Tell us about yourself?
My name is Tionge Dorothy Chimamba and I come from Mkokoko Village, Mayani, in the area of Traditional Authority Tambala in Dedza. I am the last born in a family of seven children. I was born in a Christian family belonging to the Church of Central African Presbytery (CCAP). Some of my siblings are married; others are not but live their own lives.
Where did you do your education?
I did my primary at Chimutu Primary School and then got transferred to Nambuma Primary School. From there I went to pursue my MSCE at Likuni Girls Secondary School. After a year, I did a secretarial course at St. Thomas and then obtained my diploma in business administration at Malawi College of Accountancy.
You are executive director of Che-Jika Private Schools. Tell us more?
Indeed, I work with orphans and vulnerable children. These children are grouped into two; some are aged two to six and are in nursery school. Some range from seven years and above. These are in primary and secondary school respectively. Those in primary and secondary school learn at Che-Jika while those in nursery school learn at Chimoka Village.
We understand you also take care of the elderly?
Yes. They cheer the children after classes. The elderly people are 27 in total. I provide them with sugar and rice monthly for them to sustain their lives. These people live in Chimoka Village.

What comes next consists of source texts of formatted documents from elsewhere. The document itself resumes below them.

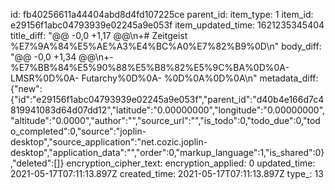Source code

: id: fb40256611a44404abd8d4fd107225ce
parent_id: 
item_type: 1
item_id: e29156f1abc04793939e02245a9e053f
item_updated_time: 1621235345404
title_diff: "@@ -0,0 +1,17 @@\\n+# Zeitgeist %E7%9A%84%E5%AE%A3%E4%BC%A0%E7%82%B9%0D\\n"
body_diff: "@@ -0,0 +1,34 @@\\n+- %E7%BB%84%E5%90%88%E5%B8%82%E5%9C%BA%0D%0A- LMSR%0D%0A- Futarchy%0D%0A- %0D%0A%0D%0A\\n"
metadata_diff: {"new":{"id":"e29156f1abc04793939e02245a9e053f","parent_id":"d40b4e166d7c4819941083d64d07dd12","latitude":"0.00000000","longitude":"0.00000000","altitude":"0.0000","author":"","source_url":"","is_todo":0,"todo_due":0,"todo_completed":0,"source":"joplin-desktop","source_application":"net.cozic.joplin-desktop","application_data":"","order":0,"markup_language":1,"is_shared":0},"deleted":[]}
encryption_cipher_text: 
encryption_applied: 0
updated_time: 2021-05-17T07:11:13.897Z
created_time: 2021-05-17T07:11:13.897Z
type_: 13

How do you identify these children?
For me to get in contact with these children, I go through chiefs who live in these villages, right in their communities. These chiefs are the ones who identify them according to the number of orphans needed and then they are registered. Even before the children register, I also follow up to find out if the children are indeed orphans. If need be, we also discuss with some guardians about the children themselves.
How do you support these children?
The main support I provide is free education from nursery up to secondary. Looking at the food shortage in their homes, I also provide them with porridge almost every day. I help them with school uniform and other clothes, give them exercise books and other necessities. I feel it is important for them to sustain their lives.

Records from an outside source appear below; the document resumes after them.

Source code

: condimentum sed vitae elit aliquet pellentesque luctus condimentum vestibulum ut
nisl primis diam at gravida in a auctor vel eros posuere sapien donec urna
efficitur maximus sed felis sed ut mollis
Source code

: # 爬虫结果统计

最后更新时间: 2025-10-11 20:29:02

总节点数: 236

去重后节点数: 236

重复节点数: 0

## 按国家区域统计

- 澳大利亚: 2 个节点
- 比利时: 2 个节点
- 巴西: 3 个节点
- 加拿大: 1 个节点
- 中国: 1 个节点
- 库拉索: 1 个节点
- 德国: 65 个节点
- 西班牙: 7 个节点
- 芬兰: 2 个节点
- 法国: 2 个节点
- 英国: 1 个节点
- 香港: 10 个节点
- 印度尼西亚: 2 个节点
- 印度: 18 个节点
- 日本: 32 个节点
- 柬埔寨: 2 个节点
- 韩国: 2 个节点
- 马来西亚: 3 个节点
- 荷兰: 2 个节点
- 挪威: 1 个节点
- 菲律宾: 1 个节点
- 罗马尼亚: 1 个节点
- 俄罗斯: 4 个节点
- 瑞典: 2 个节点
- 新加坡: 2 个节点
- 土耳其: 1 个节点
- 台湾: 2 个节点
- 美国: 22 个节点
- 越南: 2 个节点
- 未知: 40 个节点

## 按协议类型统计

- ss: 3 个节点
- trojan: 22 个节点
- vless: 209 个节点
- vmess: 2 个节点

How many children are benefiting from this?
There are 190 children in total whom I support; 120 are in primary and secondary schools while 70 are at nursery school. I started with 45 orphans; most of these were my relations. However it gained momentum in 2011 with the number rising to 120 but the school has over 400 learners.
Are you founder of the memorial centre?
Yes. When my mother died, I took over and after some time in 2010 I opened the foundation. Due to lack of funds, the children are currently learning with other children at Chejika Private Schools.
How are you managing the two schools?
It is not easy, but with the grace of God, I manage.
Which areas are these children from?
They are from Chimoko, Senti, Mtsinza, Mgona and Kauma areas in Lilongwe. By vulnerable I mean most of these are street kids who have in one way or another been victims of abuse.
What motivated you to begin taking care of orphans?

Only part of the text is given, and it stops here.